#### [EXERCISE REQUIREMENTS]
Only lines containing the word "information" belong in the answer; copy each one from the records.

#### [Records from a data collection]

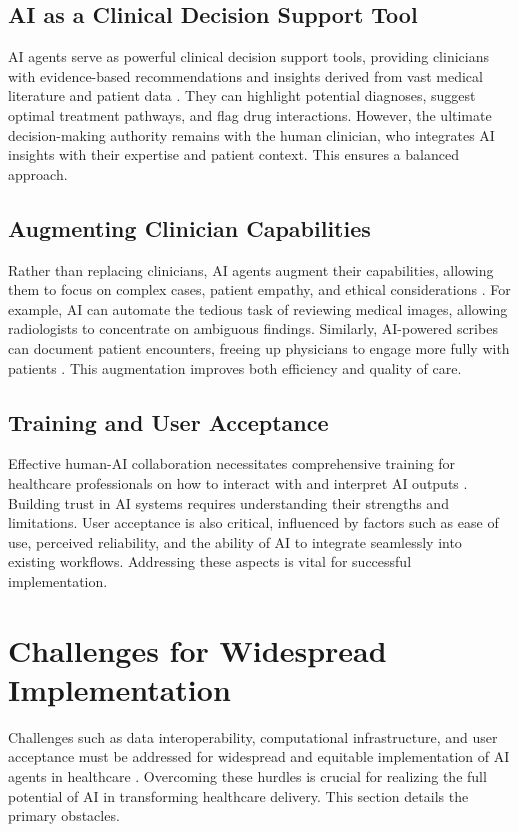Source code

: \documentclass[12pt,a4paper]{article}
\begin{document}
\subsection{AI as a Clinical Decision Support Tool}
AI agents serve as powerful clinical decision support tools, providing clinicians with evidence-based recommendations and insights derived from vast medical literature and patient data \cite{zynxhealth_clinical_decision_support}. They can highlight potential diagnoses, suggest optimal treatment pathways, and flag drug interactions. However, the ultimate decision-making authority remains with the human clinician, who integrates AI insights with their expertise and patient context. This ensures a balanced approach.

\subsection{Augmenting Clinician Capabilities}
Rather than replacing clinicians, AI agents augment their capabilities, allowing them to focus on complex cases, patient empathy, and ethical considerations \cite{nih_ethical_implications}. For example, AI can automate the tedious task of reviewing medical images, allowing radiologists to concentrate on ambiguous findings. Similarly, AI-powered scribes can document patient encounters, freeing up physicians to engage more fully with patients \cite{deepscribe_ai_medical_scribe}. This augmentation improves both efficiency and quality of care.

\subsection{Training and User Acceptance}
Effective human-AI collaboration necessitates comprehensive training for healthcare professionals on how to interact with and interpret AI outputs \cite{relias_healthcare_lms}. Building trust in AI systems requires understanding their strengths and limitations. User acceptance is also critical, influenced by factors such as ease of use, perceived reliability, and the ability of AI to integrate seamlessly into existing workflows. Addressing these aspects is vital for successful implementation.

\section{Challenges for Widespread Implementation}
Challenges such as data interoperability, computational infrastructure, and user acceptance must be addressed for widespread and equitable implementation of AI agents in healthcare \cite{dataart_digital_transformation}. Overcoming these hurdles is crucial for realizing the full potential of AI in transforming healthcare delivery. This section details the primary obstacles.
\end{document}
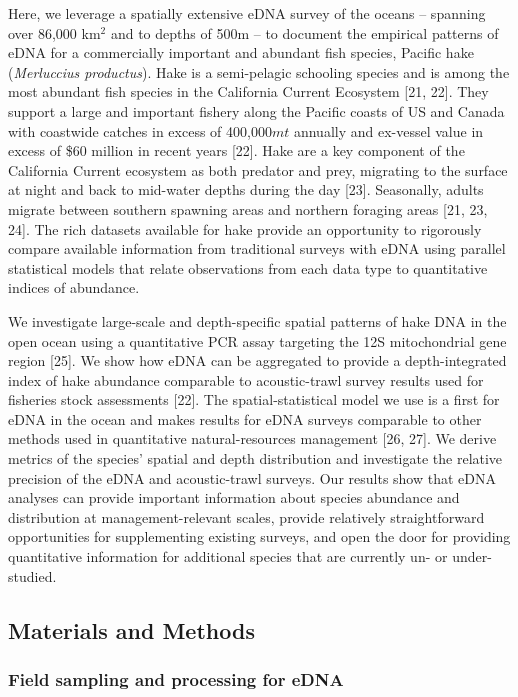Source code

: \documentclass[
]{article}
\begin{document}
Here, we leverage a spatially extensive eDNA survey of the oceans -- 
spanning over 86,000 km\(^2\) and to depths of 500m -- 
to document the empirical patterns of eDNA for a
commercially important and abundant fish species, Pacific hake
(\emph{Merluccius productus}). Hake is a semi-pelagic schooling species
and is among the most abundant fish species in the California Current
Ecosystem {[}21, 22{]}. They support a large and important fishery along the
Pacific coasts of US and Canada with coastwide catches in excess of
400,000\(mt\) annually and ex-vessel value in excess of \$60 million in recent years {[}22{]}.
Hake are a key component of the California Current ecosystem as both predator and prey, migrating
to the surface at night and back to mid-water depths during the day {[}23{]}.  Seasonally,
adults migrate between southern
spawning areas and northern foraging areas {[}21, 23, 24{]}. The rich 
datasets available for hake provide an opportunity to rigorously compare 
available information from traditional surveys with eDNA using parallel
statistical models that relate observations from each data type to
quantitative indices of abundance.

We investigate large-scale and depth-specific spatial patterns of hake
DNA in the open ocean using a quantitative PCR assay targeting the 12S
mitochondrial gene region {[}25{]}. We show how eDNA can be aggregated to
provide a depth-integrated index of hake abundance comparable to
acoustic-trawl survey results used for fisheries stock assessments {[}22{]}.
The spatial-statistical model we use is a first for eDNA in the ocean
and makes results for eDNA surveys comparable to other methods used in
quantitative natural-resources management {[}26, 27{]}.  
We derive metrics of the species' spatial and depth distribution and
investigate the relative precision of the eDNA and acoustic-trawl surveys.
Our results show that eDNA analyses can provide important information 
about species abundance and distribution at management-relevant scales, provide relatively straightforward
opportunities for supplementing existing surveys, and open the door for
providing quantitative information for additional species that are
currently un- or under-studied. 

\hypertarget{methods}{%
\subsection{Materials and Methods}\label{methods}}

\hypertarget{field-sampling-and-processing-for-edna}{%
\subsubsection{Field sampling and processing for
eDNA}\label{field-sampling-and-processing-for-edna}}
\end{document}
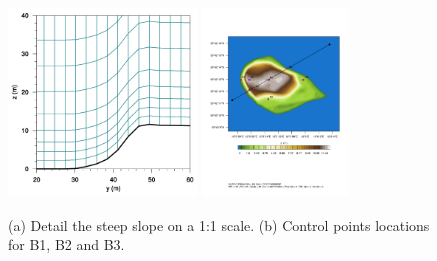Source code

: \begin{figure}[H]
	\centering
	\includegraphics[height=5cm,trim={0cm 0cm 0cm 0cm},clip]{Imagenes/05/hd_mesh_50}
	\includegraphics[height=5cm,page=1,trim={3.4cm 9.3cm 1cm 4cm},clip]{Imagenes/05/bol_control_point.pdf}%
	
	\caption{(a) Detail the steep slope on a 1:1 scale. (b) Control points locations for B1, B2 and B3. }
	\label{fig:05_mesh_bol}
\end{figure}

#### [WRITTEN SOLUTION]
available information from traditional surveys with eDNA using parallel
Our results show that eDNA analyses can provide important information 
providing quantitative information for additional species that are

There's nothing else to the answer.